TASK OBJECTIVE: Would you write out, word for word, each line of the records below from the top through the one holding "- [Character"?

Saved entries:

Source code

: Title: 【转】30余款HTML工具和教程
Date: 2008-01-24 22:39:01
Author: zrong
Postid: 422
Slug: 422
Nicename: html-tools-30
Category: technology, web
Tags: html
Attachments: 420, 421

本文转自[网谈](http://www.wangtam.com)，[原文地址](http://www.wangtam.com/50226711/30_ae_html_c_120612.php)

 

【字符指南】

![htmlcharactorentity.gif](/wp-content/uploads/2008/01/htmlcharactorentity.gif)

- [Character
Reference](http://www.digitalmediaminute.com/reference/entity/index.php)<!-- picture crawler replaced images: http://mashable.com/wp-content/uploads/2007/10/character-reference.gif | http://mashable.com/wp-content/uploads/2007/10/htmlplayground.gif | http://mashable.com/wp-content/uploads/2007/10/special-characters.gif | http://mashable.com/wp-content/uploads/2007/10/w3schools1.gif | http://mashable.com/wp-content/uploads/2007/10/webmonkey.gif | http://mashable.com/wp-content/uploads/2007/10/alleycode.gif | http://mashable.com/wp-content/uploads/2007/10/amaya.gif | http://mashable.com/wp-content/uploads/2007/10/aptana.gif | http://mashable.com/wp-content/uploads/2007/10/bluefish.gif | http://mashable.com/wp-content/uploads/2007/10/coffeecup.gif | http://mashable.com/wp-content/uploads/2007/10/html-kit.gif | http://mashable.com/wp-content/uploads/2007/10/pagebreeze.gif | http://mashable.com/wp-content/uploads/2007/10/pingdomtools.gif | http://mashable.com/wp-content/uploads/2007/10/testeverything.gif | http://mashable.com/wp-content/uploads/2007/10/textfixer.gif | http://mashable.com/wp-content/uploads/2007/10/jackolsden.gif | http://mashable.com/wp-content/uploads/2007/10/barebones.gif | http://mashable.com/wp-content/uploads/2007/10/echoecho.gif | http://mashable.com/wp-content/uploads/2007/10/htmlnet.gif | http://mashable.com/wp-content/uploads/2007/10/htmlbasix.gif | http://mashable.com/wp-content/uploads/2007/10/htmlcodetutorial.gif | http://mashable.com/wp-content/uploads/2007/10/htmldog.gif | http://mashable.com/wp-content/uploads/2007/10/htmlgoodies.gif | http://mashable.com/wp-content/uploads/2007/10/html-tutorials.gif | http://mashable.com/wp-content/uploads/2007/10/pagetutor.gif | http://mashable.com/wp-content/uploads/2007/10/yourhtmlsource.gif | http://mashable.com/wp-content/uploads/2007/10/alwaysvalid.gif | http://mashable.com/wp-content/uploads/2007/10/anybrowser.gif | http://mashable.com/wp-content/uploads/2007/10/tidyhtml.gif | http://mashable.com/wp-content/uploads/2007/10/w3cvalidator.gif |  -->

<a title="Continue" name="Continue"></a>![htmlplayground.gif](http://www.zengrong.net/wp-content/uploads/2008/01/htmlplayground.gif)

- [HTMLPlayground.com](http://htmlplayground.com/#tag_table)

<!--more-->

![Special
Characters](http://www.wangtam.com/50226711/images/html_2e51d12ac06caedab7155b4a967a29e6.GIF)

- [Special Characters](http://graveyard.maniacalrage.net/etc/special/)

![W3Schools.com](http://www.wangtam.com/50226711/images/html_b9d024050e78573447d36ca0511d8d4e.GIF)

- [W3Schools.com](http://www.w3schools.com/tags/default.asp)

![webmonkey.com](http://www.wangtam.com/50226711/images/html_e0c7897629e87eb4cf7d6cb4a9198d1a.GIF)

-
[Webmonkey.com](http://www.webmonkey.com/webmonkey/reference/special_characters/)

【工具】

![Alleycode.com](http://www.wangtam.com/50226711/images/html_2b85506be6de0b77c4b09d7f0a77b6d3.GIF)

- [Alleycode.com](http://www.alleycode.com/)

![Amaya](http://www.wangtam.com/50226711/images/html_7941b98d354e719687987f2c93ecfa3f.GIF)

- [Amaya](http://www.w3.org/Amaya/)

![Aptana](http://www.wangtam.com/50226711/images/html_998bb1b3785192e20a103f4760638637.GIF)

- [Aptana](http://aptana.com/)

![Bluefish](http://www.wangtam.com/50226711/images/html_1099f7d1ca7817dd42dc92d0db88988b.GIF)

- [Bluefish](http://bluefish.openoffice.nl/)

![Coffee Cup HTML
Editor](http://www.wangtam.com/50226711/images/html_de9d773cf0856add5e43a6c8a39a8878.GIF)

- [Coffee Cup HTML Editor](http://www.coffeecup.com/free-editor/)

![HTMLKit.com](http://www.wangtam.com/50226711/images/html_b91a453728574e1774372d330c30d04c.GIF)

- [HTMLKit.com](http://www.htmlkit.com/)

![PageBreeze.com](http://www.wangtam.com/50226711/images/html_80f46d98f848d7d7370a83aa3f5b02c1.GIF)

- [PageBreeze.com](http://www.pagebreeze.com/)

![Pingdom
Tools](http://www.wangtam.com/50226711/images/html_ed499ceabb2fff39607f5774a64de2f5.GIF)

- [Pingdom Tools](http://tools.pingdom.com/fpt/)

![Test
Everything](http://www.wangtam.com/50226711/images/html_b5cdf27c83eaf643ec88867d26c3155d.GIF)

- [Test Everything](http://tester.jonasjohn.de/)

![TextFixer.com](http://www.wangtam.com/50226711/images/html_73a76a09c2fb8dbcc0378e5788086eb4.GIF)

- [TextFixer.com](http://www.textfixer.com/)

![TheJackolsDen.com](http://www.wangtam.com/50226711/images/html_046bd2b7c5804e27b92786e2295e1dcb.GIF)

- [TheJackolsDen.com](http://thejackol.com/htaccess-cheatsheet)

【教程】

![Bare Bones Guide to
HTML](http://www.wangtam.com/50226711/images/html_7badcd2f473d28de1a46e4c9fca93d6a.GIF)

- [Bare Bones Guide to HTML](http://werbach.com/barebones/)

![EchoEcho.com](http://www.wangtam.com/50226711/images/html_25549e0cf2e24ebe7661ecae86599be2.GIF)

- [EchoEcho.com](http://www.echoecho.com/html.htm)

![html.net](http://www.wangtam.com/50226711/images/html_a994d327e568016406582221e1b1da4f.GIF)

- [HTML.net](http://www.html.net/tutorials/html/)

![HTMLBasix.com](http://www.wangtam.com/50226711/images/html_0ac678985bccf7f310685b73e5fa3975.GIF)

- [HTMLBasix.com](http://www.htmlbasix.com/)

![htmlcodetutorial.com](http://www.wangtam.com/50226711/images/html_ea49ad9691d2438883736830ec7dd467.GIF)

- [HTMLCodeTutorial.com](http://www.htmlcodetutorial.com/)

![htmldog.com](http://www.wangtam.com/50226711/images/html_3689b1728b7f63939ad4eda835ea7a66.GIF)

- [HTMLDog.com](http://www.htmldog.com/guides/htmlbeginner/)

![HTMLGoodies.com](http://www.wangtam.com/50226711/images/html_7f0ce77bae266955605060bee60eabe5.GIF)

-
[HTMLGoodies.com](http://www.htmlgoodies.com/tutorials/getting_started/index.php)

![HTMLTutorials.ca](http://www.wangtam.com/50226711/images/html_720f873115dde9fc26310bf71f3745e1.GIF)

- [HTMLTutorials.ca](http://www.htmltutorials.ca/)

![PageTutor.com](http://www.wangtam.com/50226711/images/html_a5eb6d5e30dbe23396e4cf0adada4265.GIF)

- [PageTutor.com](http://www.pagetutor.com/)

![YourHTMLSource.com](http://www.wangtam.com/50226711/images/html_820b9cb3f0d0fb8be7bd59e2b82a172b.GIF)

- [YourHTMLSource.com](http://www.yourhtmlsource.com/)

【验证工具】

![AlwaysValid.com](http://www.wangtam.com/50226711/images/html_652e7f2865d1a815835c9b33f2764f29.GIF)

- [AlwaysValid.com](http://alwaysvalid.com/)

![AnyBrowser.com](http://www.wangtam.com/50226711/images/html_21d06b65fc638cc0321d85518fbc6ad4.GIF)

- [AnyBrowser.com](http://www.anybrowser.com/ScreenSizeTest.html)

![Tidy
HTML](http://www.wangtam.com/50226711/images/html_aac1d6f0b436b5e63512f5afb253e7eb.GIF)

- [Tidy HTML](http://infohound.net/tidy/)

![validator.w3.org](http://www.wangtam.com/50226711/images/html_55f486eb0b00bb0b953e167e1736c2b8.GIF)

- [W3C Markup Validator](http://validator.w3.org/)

COMPLETED TASK:
Source code

: Title: 【转】30余款HTML工具和教程
Date: 2008-01-24 22:39:01
Author: zrong
Postid: 422
Slug: 422
Nicename: html-tools-30
Category: technology, web
Tags: html
Attachments: 420, 421

本文转自[网谈](http://www.wangtam.com)，[原文地址](http://www.wangtam.com/50226711/30_ae_html_c_120612.php)

 

【字符指南】

![htmlcharactorentity.gif](/wp-content/uploads/2008/01/htmlcharactorentity.gif)

- [Character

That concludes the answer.